Total physical activity (MET/day) was positively associated with HRV (i.e., enhanced parasympathetic activation with increasing physical activity), but did not account substantially for the observed differences in HRV between groups. As expected, HRV was also positively associated with leisure-time physical activity. Thus, when MET in leisure time was included in the ANCOVAb model (Table 3), only the pattern of HRV (interaction: work–leisure–sleep) remained significant. This suggests that the activity pattern, i.e., reduced physical activity in leisure time, contributed to the attenuation of parasympathetic activity observed in the pain group during work and sleep. This is an important finding, which is in line with our theory that low physical activity in leisure time may contribute to worsening of NSP symptoms due to changes in ANS regulation.

Furthermore, the NSP group rated higher perceived stress at work and leisure time than CON, both momentarily using CR10 ratings and retrospectively using the Stress-Energy Questionnaire. A negative association between work stress and HRV has previously been reported (Clays et al. 2011). Contrary to the hypothesis, perceived stress did not influence HRV in the current study. However, as the observed stress levels were relatively low, a direct effect of stress on the physiological systems would not be expected.

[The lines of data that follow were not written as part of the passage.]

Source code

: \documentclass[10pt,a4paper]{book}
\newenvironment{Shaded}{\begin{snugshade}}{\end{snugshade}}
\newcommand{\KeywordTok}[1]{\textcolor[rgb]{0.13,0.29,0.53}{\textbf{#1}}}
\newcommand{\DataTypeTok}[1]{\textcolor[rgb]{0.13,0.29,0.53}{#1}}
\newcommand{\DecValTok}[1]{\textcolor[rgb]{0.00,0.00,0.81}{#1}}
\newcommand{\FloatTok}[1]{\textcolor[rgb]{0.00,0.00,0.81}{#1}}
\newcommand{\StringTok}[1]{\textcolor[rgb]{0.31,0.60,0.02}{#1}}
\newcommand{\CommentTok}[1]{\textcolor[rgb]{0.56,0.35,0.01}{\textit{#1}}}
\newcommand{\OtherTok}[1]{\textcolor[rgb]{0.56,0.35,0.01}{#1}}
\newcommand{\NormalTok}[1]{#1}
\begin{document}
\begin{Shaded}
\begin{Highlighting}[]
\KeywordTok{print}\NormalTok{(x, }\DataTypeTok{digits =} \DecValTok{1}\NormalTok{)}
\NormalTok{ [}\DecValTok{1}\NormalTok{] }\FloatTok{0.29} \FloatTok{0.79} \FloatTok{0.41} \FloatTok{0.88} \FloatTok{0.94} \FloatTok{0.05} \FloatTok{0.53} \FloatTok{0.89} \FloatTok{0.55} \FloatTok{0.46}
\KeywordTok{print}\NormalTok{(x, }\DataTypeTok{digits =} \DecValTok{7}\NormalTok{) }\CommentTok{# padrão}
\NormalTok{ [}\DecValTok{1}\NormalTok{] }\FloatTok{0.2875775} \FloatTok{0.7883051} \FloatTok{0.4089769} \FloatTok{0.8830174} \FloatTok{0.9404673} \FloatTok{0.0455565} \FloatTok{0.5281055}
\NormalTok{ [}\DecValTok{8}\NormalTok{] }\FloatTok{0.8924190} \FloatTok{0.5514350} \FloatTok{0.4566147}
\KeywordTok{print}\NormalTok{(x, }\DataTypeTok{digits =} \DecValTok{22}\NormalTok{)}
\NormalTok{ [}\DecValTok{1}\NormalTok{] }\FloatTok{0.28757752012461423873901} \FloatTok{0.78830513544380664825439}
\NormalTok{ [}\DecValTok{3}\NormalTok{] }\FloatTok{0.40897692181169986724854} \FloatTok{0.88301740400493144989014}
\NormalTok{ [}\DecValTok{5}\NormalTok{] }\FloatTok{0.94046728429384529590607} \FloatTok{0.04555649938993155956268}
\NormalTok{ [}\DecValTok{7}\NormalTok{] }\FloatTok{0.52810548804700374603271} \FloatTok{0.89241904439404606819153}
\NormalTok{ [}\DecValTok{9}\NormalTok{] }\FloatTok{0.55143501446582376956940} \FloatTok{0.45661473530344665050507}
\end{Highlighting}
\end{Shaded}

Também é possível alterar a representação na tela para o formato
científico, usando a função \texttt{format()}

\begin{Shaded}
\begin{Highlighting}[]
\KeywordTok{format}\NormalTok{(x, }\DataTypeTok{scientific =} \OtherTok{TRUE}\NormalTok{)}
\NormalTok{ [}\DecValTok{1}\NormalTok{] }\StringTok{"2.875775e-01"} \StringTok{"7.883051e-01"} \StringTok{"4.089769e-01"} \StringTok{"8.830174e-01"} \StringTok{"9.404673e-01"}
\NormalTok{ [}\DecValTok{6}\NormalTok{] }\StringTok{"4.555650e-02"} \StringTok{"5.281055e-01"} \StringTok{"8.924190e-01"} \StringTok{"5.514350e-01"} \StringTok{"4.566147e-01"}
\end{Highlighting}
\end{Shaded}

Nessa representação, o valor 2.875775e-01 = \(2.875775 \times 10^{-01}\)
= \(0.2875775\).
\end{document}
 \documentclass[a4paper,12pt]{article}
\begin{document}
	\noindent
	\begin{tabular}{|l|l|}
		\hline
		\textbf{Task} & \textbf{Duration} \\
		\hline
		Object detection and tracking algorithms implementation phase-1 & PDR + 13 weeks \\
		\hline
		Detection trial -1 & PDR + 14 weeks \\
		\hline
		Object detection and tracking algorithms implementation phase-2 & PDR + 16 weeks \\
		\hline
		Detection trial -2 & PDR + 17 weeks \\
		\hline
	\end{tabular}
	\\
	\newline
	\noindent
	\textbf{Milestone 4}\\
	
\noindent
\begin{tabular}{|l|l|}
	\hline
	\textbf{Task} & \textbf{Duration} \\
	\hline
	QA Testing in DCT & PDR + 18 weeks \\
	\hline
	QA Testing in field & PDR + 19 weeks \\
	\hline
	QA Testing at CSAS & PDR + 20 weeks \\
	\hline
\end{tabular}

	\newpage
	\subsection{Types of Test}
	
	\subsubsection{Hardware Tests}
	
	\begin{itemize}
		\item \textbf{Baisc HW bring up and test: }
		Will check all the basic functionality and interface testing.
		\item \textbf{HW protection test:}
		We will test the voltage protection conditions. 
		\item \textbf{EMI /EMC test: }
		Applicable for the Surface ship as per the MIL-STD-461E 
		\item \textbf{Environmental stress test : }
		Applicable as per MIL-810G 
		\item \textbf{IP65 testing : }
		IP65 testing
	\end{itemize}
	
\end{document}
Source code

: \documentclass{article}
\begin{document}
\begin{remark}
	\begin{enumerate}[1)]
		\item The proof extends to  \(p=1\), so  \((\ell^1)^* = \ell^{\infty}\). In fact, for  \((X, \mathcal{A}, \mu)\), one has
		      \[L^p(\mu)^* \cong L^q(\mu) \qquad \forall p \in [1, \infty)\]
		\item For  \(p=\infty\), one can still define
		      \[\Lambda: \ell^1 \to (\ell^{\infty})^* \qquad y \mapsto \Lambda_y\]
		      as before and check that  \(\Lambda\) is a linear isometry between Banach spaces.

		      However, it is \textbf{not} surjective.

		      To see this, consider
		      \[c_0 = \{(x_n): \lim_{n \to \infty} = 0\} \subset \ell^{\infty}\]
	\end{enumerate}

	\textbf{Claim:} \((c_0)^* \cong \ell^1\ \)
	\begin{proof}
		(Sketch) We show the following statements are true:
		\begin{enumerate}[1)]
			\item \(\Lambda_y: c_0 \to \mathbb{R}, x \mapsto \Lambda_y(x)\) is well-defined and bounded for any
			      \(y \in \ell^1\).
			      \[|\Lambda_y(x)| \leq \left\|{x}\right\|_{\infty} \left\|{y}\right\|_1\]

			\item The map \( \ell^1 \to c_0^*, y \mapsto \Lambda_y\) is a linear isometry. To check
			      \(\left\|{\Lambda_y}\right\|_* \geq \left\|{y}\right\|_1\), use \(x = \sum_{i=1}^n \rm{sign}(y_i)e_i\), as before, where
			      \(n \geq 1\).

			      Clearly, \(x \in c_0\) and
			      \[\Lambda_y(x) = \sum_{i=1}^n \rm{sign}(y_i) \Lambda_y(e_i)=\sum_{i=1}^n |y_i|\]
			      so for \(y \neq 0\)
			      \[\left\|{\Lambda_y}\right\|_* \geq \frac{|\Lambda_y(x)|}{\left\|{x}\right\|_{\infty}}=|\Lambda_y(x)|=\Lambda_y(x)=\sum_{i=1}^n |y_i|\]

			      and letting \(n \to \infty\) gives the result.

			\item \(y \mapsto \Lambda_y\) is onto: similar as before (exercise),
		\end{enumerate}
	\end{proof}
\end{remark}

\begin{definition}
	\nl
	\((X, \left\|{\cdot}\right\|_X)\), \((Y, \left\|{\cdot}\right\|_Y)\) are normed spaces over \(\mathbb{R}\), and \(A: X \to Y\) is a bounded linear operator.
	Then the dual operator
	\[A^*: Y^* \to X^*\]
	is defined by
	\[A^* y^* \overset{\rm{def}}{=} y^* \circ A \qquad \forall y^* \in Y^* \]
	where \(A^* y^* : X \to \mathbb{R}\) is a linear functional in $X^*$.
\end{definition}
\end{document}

In conclusion, the observed aberrations in HRV during sleep reflected an imbalanced autonomic regulation among workers with chronic neck–shoulder pain. Diminished parasympathetic activity can be explained by reduced physical activity in leisure time and may further reflect an insufficient adaptability to physical and/or psychological workloads among workers with chronic neck–shoulder pain. Follow-up and intervention studies are needed to evaluate the effects of physical activity changes on pain and autonomic regulation.